## ACTIVITY
A verbatim copy is needed of the lines below from the one containing "1. Enable the Pairing for 4 minutes" up to and including the one containing "### Permissions", excluding pictures.

•••••

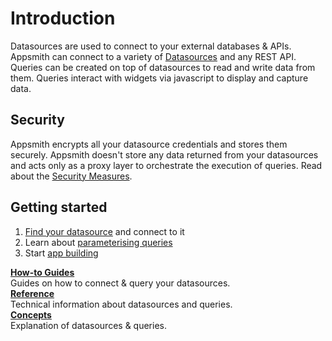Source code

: # Introduction

Datasources are used to connect to your external databases & APIs. Appsmith can connect to a variety of [Datasources](/connect-data/reference) and any REST API. Queries can be created on top of datasources to read and write data from them. Queries interact with widgets via javascript to display and capture data.

## Security

Appsmith encrypts all your datasource credentials and stores them securely. Appsmith doesn't store any data returned from your datasources and acts only as a proxy layer to orchestrate the execution of queries. Read about the [Security Measures](/product/security#security-measures-within-appsmith).

## Getting started

1. [Find your datasource](/connect-data/reference) and connect to it
2. Learn about [parameterising queries](/connect-data/concepts/dynamic-queries)
3. Start [app building](/build-apps/overview)

<div class="containerGridSampleApp">
   <div class="containerColumnSampleApp columnGrid column-one">
    <div class="containerCol">
      </div> 
      <b><a href="/connect-data/how-to-guides">How-to Guides</a></b>
      <div class="containerDescription">
         Guides on how to connect & query your datasources.
      </div>
   </div>

   <div class="containerColumnSampleApp columnGrid column-two">
   <div class="containerCol">
      </div>
      <b><a href="/connect-data/reference">Reference</a></b>
      <div class="containerDescription"> Technical information about datasources and queries.
      </div>
   </div>
</div>

<div class="containerGridSampleApp">
   <div class="containerColumnSampleApp columnGrid column-one">
    <div class="containerCol">
      </div> 
      <b><a href="/connect-data/concepts">Concepts</a></b>
      <div class="containerDescription"> Explanation of datasources & queries.
      </div>
   </div>
   <div class="columnGrid column-two" style={{margin: "10px"}}>
   </div>
</div>
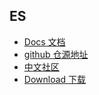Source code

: ## ES

- [Docs 文档](https://www.elastic.co/guide/en/elasticsearch/reference/current/index.html)
- [github 仓源地址](https://github.com/elastic/elasticsearch-definitive-guide/)
- [中文社区](https://elasticsearch.cn/)
- [Download 下载](https://www.elastic.co/cn/downloads/elasticsearch)
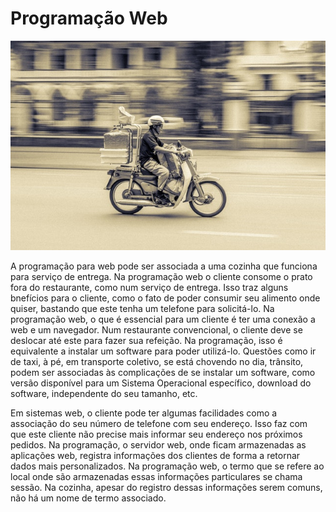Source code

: # Programação Web

![](../assets/prog-web.jpeg)

A programação para web pode ser associada a uma cozinha que funciona para serviço de entrega. Na programação web o cliente consome o prato fora do restaurante, como num serviço de entrega. Isso traz alguns bnefícios para o cliente, como o fato de poder consumir seu alimento onde quiser, bastando que este tenha um telefone para solicitá-lo. Na programação web, o que é essencial para um cliente é ter uma conexão a web e um navegador. Num restaurante convencional, o cliente deve se deslocar até este para fazer sua refeição. Na programação, isso é equivalente a instalar um software para poder utilizá-lo. Questões como ir de taxi, à pé, em transporte coletivo, se está chovendo no dia, trânsito, podem ser associadas às complicações de se instalar um software, como versão disponível para um Sistema Operacional específico, download do software, independente do seu tamanho, etc.

Em sistemas web, o cliente pode ter algumas facilidades como a associação do seu número de telefone com seu endereço. Isso faz com que este cliente não precise mais informar seu endereço nos próximos pedidos. Na programação, o servidor web, onde ficam armazenadas as aplicações web, registra informações dos clientes de forma a retornar dados mais personalizados. Na programação web, o termo que se refere ao local onde são armazenadas essas informações particulares se chama sessão. Na cozinha, apesar do registro dessas informações serem comuns, não há um nome de termo associado.

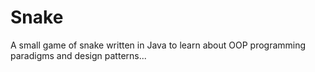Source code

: # Snake

A small game of snake written in Java to learn about OOP programming paradigms and design patterns...

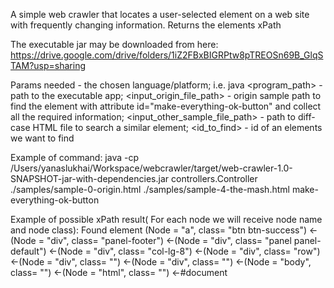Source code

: A simple web crawler that locates a user-selected element on a web site with frequently changing information.
Returns the elements xPath

The executable jar may be downloaded from here:
https://drive.google.com/drive/folders/1iZ2FBxBIGRPtw8pTREOSn69B_GlqSTAM?usp=sharing

Params needed
<platform> - the chosen language/platform; i.e. java
<program_path> - path to the executable app;
<input_origin_file_path> - origin sample path to find the element with attribute id="make-everything-ok-button" and collect all the required information;
<input_other_sample_file_path> - path to diff-case HTML file to search a similar element;
<id_to_find> - id of an elements we want to find

Example of command:
 java -cp /Users/yanaslukhai/Workspace/webcrawler/target/web-crawler-1.0-SNAPSHOT-jar-with-dependencies.jar
 controllers.Controller
 ./samples/sample-0-origin.html
 ./samples/sample-4-the-mash.html
 make-everything-ok-button

Example of possible xPath result( For each node we will receive node name and node class):
Found element (Node = "a", class= "btn btn-success")
        <-(Node = "div", class= "panel-footer")
        <-(Node = "div", class= "panel panel-default")
        <-(Node = "div", class= "col-lg-8")
        <-(Node = "div", class= "row")
        <-(Node = "div", class= "")
        <-(Node = "div", class= "")
        <-(Node = "body", class= "")
        <-(Node = "html", class= "")
        <-#document



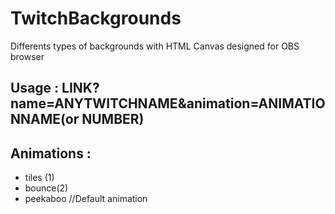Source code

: # TwitchBackgrounds
Differents types of backgrounds with HTML Canvas designed for OBS browser

## Usage : LINK?name=ANYTWITCHNAME&animation=ANIMATIONNAME(or NUMBER)
## Animations :
  * tiles (1)
  * bounce(2)
  * peekaboo //Default animation
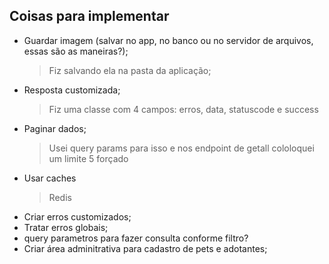 ## Coisas para implementar

- Guardar imagem (salvar no app, no banco ou no servidor de arquivos, essas são as maneiras?); 
    > Fiz salvando ela na pasta da aplicação;
- Resposta customizada;
    > Fiz uma classe com 4 campos: erros, data, statuscode e success
- Paginar dados;
    > Usei query params para isso e nos endpoint de getall cololoquei um limite 5 forçado
- Usar caches
    > Redis
- Criar erros customizados;
- Tratar erros globais;
- query parametros para fazer consulta conforme filtro?
- Criar área adminitrativa para cadastro de pets e adotantes;


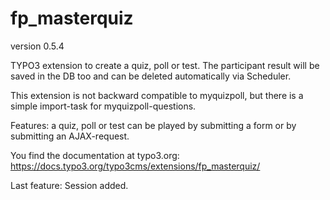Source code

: # fp_masterquiz

version 0.5.4

TYPO3 extension to create a quiz, poll or test. The participant result will be saved in the DB too and can be deleted automatically via Scheduler.

This extension is not backward compatible to myquizpoll, but there is a simple import-task for myquizpoll-questions.

Features: a quiz, poll or test can be played by submitting a form or by submitting an AJAX-request.

You find the documentation at typo3.org: https://docs.typo3.org/typo3cms/extensions/fp_masterquiz/

Last feature: Session added.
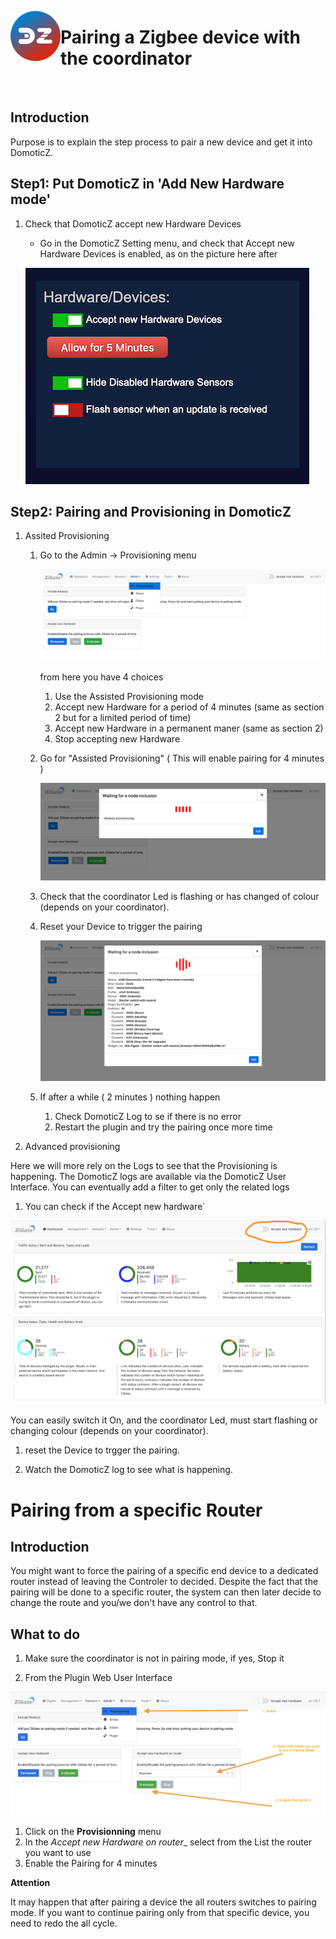 <a href="Home.md"><img align="left" width="80" height="80" src="../Images/logo_Z4D.png" alt="Logo"></a>

# Pairing a Zigbee device with the coordinator

</br>


## Introduction

Purpose is to explain the step process to pair a new device and get it into DomoticZ.


## Step1: Put DomoticZ in 'Add New Hardware mode'

1. Check that DomoticZ accept new Hardware Devices
   * Go in the DomoticZ Setting menu, and check that Accept new Hardware Devices is enabled, as on the picture here after

   ![Domoticz Accept New Hardware](../Images/DzHardwareMode.png)


## Step2: Pairing and Provisioning in DomoticZ

1. Assited Provisioning

   1. Go to the Admin -> Provisioning menu

      ![Domoticz Accept New Hardware](../Images//Provisionning_1.png)

      from here you have 4 choices

      1. Use the Assisted Provisioning mode
      1. Accept new Hardware for a period of 4 minutes (same as section 2 but for a limited period of time)
      1. Accept new Hardware in a permanent maner (same as section 2)
      1. Stop accepting new Hardware

   1. Go for "Assisted Provisioning" ( This will enable pairing for 4 minutes )

      ![Assisted Provisioning: Start](../Images/Provisionning_2.png)

   1. Check that the coordinator Led is flashing or has changed of colour (depends on your coordinator).

   1. Reset your Device to trigger the pairing

      ![Assisted Provisioning: Done](../Images/Provisionning_3.png)

   1. If after a while ( 2 minutes ) nothing happen

      1. Check DomoticZ Log to se if there is no error
      1. Restart the plugin and try the pairing once more time

1. Advanced provisioning

Here we will more rely on the Logs to see that the Provisioning is happening. The DomoticZ logs are available via the DomoticZ User Interface.
You can eventually add a filter to get only the related logs

  1. You can check if the Accept new hardware`

  ![Domoticz Accept New Hardware](../Images/Dashboard_Accept_new_Hardware.png)

  You can easily switch it On, and the coordinator Led, must start flashing or changing colour (depends on your coordinator).

  1. reset the Device to trgger the pairing.

  1. Watch the DomoticZ log to see what is happening.



  # Pairing from a specific Router

  ## Introduction

  You might want to force the pairing of a specific end device to a dedicated router instead of leaving the Controler to decided.
  Despite the fact that the pairing will be done to a specific router, the system can then later decide to change the route and
  you/we don't have any control to that.


  ## What to do

  1. Make sure the coordinator is not in pairing mode, if yes, Stop it

  1. From the Plugin Web User Interface

  ![Pairing From a Router](../Images/PairingOnRouter.png)

  1. Click on the __Provisionning__ menu
  1. In the _Accept new Hardware on router__ select from the List the router you want to use
  1. Enable the Pairing for 4 minutes

  __Attention__

  It may happen that after pairing a device the all routers switches to pairing mode. If you want to continue pairing only from that specific device, you need to redo the all cycle.

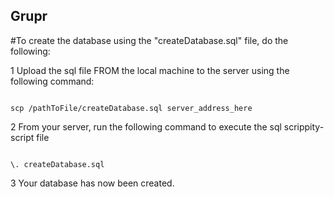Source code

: ## Grupr

#To create the database using the "createDatabase.sql" file, do the following:

1 Upload the sql file FROM the local machine to the server using the following command:

<code>
scp /pathToFile/createDatabase.sql server_address_here
</code>

2 From your server, run the following command to execute the sql scrippity-script file

<code>
\. createDatabase.sql
</code>

3 Your database has now been created.
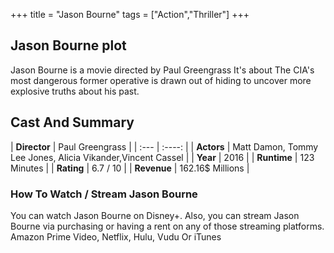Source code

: +++
title = "Jason Bourne"
tags = ["Action","Thriller"]
+++
## Jason Bourne plot
Jason Bourne is a movie directed by Paul Greengrass It's about The CIA's most dangerous former operative is drawn out of hiding to uncover more explosive truths about his past.
## Cast And Summary
| **Director**      | Paul Greengrass |
    | :---        |    :----:   |
    |  **Actors** | Matt Damon, Tommy Lee Jones, Alicia Vikander,Vincent Cassel |
    | **Year**   | 2016    |
    |  **Runtime** | 123 Minutes |
    |  **Rating** | 6.7 / 10 | 
    |  **Revenue** | 162.16$ Millions |
### How To Watch / Stream Jason Bourne
You can watch Jason Bourne on Disney+.
Also, you can stream Jason Bourne via purchasing or having a rent on any of those streaming platforms.
Amazon Prime Video, Netflix, Hulu, Vudu Or iTunes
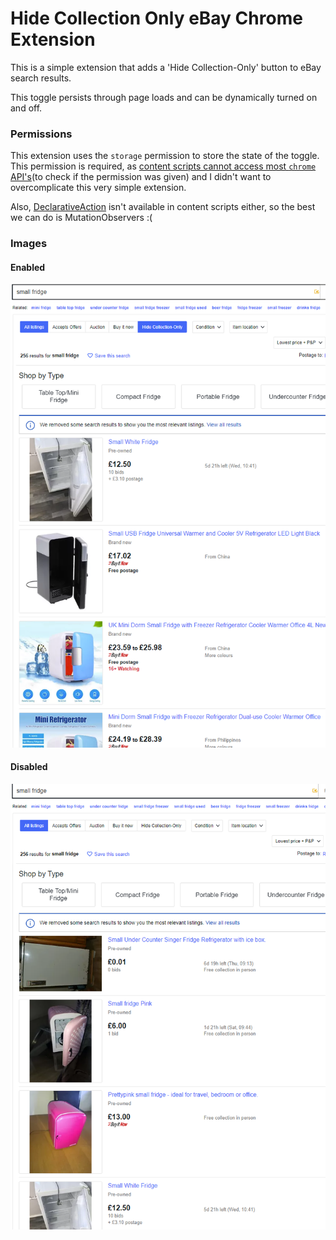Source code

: # Hide Collection Only eBay Chrome Extension

This is a simple extension that adds a 'Hide Collection-Only' button to eBay search results.

This toggle persists through page loads and can be dynamically turned on and off.

### Permissions

This extension uses the `storage` permission to store the state of the toggle. This permission is required, as [content scripts cannot access most `chrome` API's](https://stackoverflow.com/a/18195744)(to check if the permission was given) and I didn't want to overcomplicate this very simple extension.

Also, [DeclarativeAction](https://developer.chrome.com/extensions/declarativeAction) isn't available in content scripts either, so the best we can do is MutationObservers :(

### Images

#### Enabled

![button-on](./docs/button-on.PNG)

#### Disabled

![button-off](./docs/button-off.PNG)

•••••

## SOLUTION TO THIS PROBLEM
  1. Enable the Pairing for 4 minutes

  __Attention__

  It may happen that after pairing a device the all routers switches to pairing mode. If you want to continue pairing only from that specific device, you need to redo the all cycle.

Source code

: ## Grupr

#To create the database using the "createDatabase.sql" file, do the following:

1 Upload the sql file FROM the local machine to the server using the following command:

<code>
scp /pathToFile/createDatabase.sql server_address_here
</code>

2 From your server, run the following command to execute the sql scrippity-script file

<code>
\. createDatabase.sql
</code>

3 Your database has now been created.
Source code

: +++
title = "Jason Bourne"
tags = ["Action","Thriller"]
+++
## Jason Bourne plot
Jason Bourne is a movie directed by Paul Greengrass It's about The CIA's most dangerous former operative is drawn out of hiding to uncover more explosive truths about his past.
## Cast And Summary
| **Director**      | Paul Greengrass |
    | :---        |    :----:   |
    |  **Actors** | Matt Damon, Tommy Lee Jones, Alicia Vikander,Vincent Cassel |
    | **Year**   | 2016    |
    |  **Runtime** | 123 Minutes |
    |  **Rating** | 6.7 / 10 | 
    |  **Revenue** | 162.16$ Millions |
### How To Watch / Stream Jason Bourne
You can watch Jason Bourne on Disney+.
Also, you can stream Jason Bourne via purchasing or having a rent on any of those streaming platforms.
Amazon Prime Video, Netflix, Hulu, Vudu Or iTunes
Source code

: # Hide Collection Only eBay Chrome Extension

This is a simple extension that adds a 'Hide Collection-Only' button to eBay search results.

This toggle persists through page loads and can be dynamically turned on and off.

### Permissions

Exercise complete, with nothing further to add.